In a bull market, dips are often seen as buying opportunities. In a bear market, rallies are more likely to be sold.

This matters because the same strategy does not work equally well in both conditions. Trend-following setups, breakout trades, and position trading generally work better in bullish environments. Defensive tactics and tighter risk control become more important when the market turns bearish.

If you want a broader foundation, our technical analysis content covers trend structure, momentum, and how traders read market conditions.

How traders approach a bull market

A bull market can feel easy when everything is moving up. That is exactly when traders get sloppy.

A better approach is to stay systematic.

1. Buy pullbacks, not emotional spikes

Chasing a market after a large breakout often leads to poor entries. Many traders prefer to wait for a pullback into support, a consolidation range, or a retest of a breakout level before entering.

2. Use trend structure as your guide

If the market keeps making higher highs and higher lows, the trend deserves respect. Once that pattern breaks, reassess. Do not stay bullish just because the last few months were strong.

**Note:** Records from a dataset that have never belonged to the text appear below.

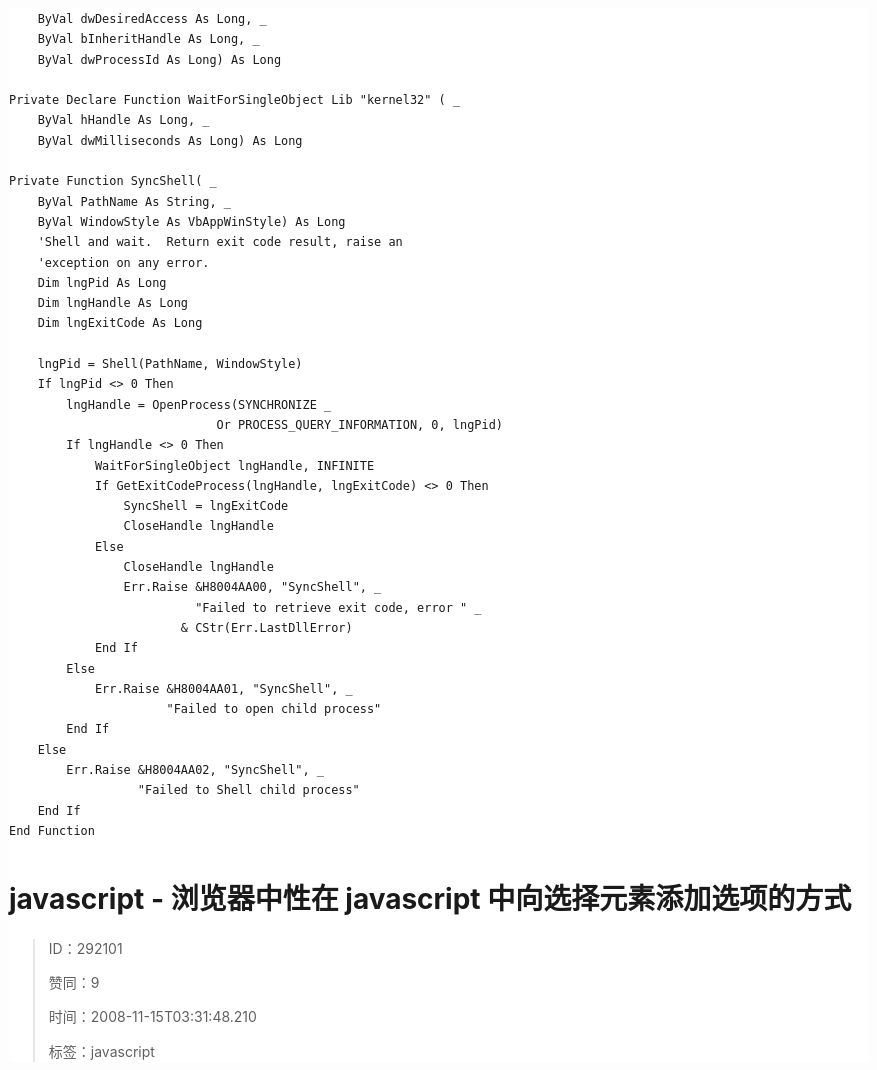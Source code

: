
 ```
    ByVal dwDesiredAccess As Long, _
    ByVal bInheritHandle As Long, _
    ByVal dwProcessId As Long) As Long

Private Declare Function WaitForSingleObject Lib "kernel32" ( _
    ByVal hHandle As Long, _
    ByVal dwMilliseconds As Long) As Long

Private Function SyncShell( _
    ByVal PathName As String, _
    ByVal WindowStyle As VbAppWinStyle) As Long
    'Shell and wait.  Return exit code result, raise an
    'exception on any error.
    Dim lngPid As Long
    Dim lngHandle As Long
    Dim lngExitCode As Long

    lngPid = Shell(PathName, WindowStyle)
    If lngPid <> 0 Then
        lngHandle = OpenProcess(SYNCHRONIZE _
                             Or PROCESS_QUERY_INFORMATION, 0, lngPid)
        If lngHandle <> 0 Then
            WaitForSingleObject lngHandle, INFINITE
            If GetExitCodeProcess(lngHandle, lngExitCode) <> 0 Then
                SyncShell = lngExitCode
                CloseHandle lngHandle
            Else
                CloseHandle lngHandle
                Err.Raise &H8004AA00, "SyncShell", _
                          "Failed to retrieve exit code, error " _
                        & CStr(Err.LastDllError)
            End If
        Else
            Err.Raise &H8004AA01, "SyncShell", _
                      "Failed to open child process"
        End If
    Else
        Err.Raise &H8004AA02, "SyncShell", _
                  "Failed to Shell child process"
    End If
End Function 
```

# javascript - 浏览器中性在 javascript 中向选择元素添加选项的方式

> ID：292101
> 
> 赞同：9
> 
> 时间：2008-11-15T03:31:48.210
> 
> 标签：javascript
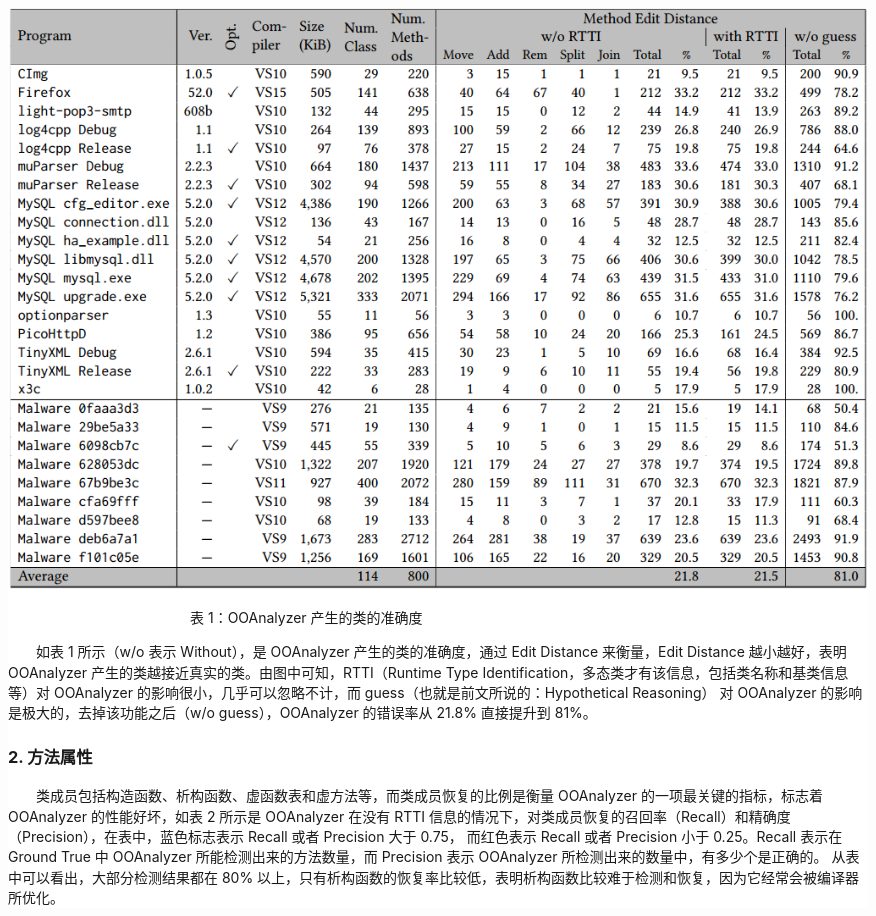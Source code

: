 ![表 1](材料/表1.png)

&ensp;&ensp;&ensp;&ensp;&ensp;&ensp;&ensp;&ensp;&ensp;&ensp;&ensp;&ensp;&ensp;&ensp;&ensp;&ensp;&ensp;&ensp;&ensp;&ensp;&ensp;&ensp;&ensp;&ensp;&ensp;&ensp;表 1：OOAnalyzer 产生的类的准确度

&ensp;&ensp;&ensp;&ensp;如表 1 所示（w/o 表示 Without），是 OOAnalyzer 产生的类的准确度，通过 Edit Distance 来衡量，Edit Distance 越小越好，表明 OOAnalyzer 产生的类越接近真实的类。由图中可知，RTTI（Runtime Type Identification，多态类才有该信息，包括类名称和基类信息等）对 OOAnalyzer 的影响很小，几乎可以忽略不计，而 guess（也就是前文所说的：Hypothetical Reasoning） 对 OOAnalyzer 的影响是极大的，去掉该功能之后（w/o guess），OOAnalyzer 的错误率从 21.8% 直接提升到 81%。

### **2. 方法属性**

&ensp;&ensp;&ensp;&ensp;类成员包括构造函数、析构函数、虚函数表和虚方法等，而类成员恢复的比例是衡量 OOAnalyzer 的一项最关键的指标，标志着 OOAnalyzer 的性能好坏，如表 2 所示是 OOAnalyzer 在没有 RTTI 信息的情况下，对类成员恢复的召回率（Recall）和精确度（Precision），在表中，蓝色标志表示 Recall 或者 Precision 大于 0.75， 而红色表示 Recall 或者 Precision  小于 0.25。Recall 表示在 Ground True 中 OOAnalyzer 所能检测出来的方法数量，而 Precision 表示 OOAnalyzer 所检测出来的数量中，有多少个是正确的。 从表中可以看出，大部分检测结果都在 80% 以上，只有析构函数的恢复率比较低，表明析构函数比较难于检测和恢复，因为它经常会被编译器所优化。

3. Set profit targets and risk limits

One of the easiest mistakes in a bull market is assuming the move will continue forever. It will not. Define where you want to take partial profits, where your trade idea is invalidated, and how much downside you are willing to accept before you enter.

4. Avoid FOMO

Bull markets attract late buyers. That is normal. What hurts traders is buying simply because everyone else looks excited. A strong market still needs disciplined entries, position sizing, and patience.

5. Expect corrections

Even healthy uptrends pause. A pullback does not automatically mean the bull market is over. The key question is whether the correction is controlled or whether the market starts breaking major support and losing momentum across multiple timeframes.

Can you trade a bull market in crypto?

Yes, and the same core principles apply, but crypto bull markets are usually faster and more volatile than traditional markets.

That means:

  • pullbacks can be deeper
  • momentum can accelerate quickly
  • sentiment can flip much faster
  • risk management matters even more

If your focus is digital assets, you can explore more market-specific ideas in our crypto signals section. Used properly, signals can help traders spot setups and manage fast-moving conditions, but they should support a plan rather than replace one.

Common mistakes during a bull market

  • Believing every asset will keep rising: even in strong markets, weak assets underperform
  • Ignoring risk: bullish conditions do not remove the need for stop-losses or position sizing
  • Confusing a bounce with a trend: short rallies inside a weak market are not always the start of a new bull run
  • Overtrading: a good trend often rewards patience more than constant activity
  • Holding too long without a plan: unrealised gains can disappear quickly when momentum fades

Final thoughts

A bull market is simply a sustained upward trend backed by stronger sentiment and continued buying pressure. The textbook definition is easy. The useful part is learning how to recognise the structure, avoid emotional decisions, and manage risk while the trend is still working.

If you can identify higher highs, higher lows, and healthy pullbacks, you already have a solid framework. From there, the goal is not to predict every top. It is to trade the trend with a plan and avoid giving back gains when conditions change.

FAQ

How much does a market need to rise to be called a bull market?

A common rule of thumb is a 20% rise from a recent low, especially for stock indexes. Still, traders should not rely on that number alone. Trend structure, sentiment, and follow-through matter too.

Can a bull market include sharp drops?

Yes. Bull markets often include corrections and periods of consolidation. A sharp drop does not automatically end the trend if the market continues to hold key support and recover into higher highs over time.

Does a bull market mean every asset will go up?

No. Even in strong market conditions, some assets lag, move sideways, or fall. A bullish environment improves the backdrop, but asset selection still matters.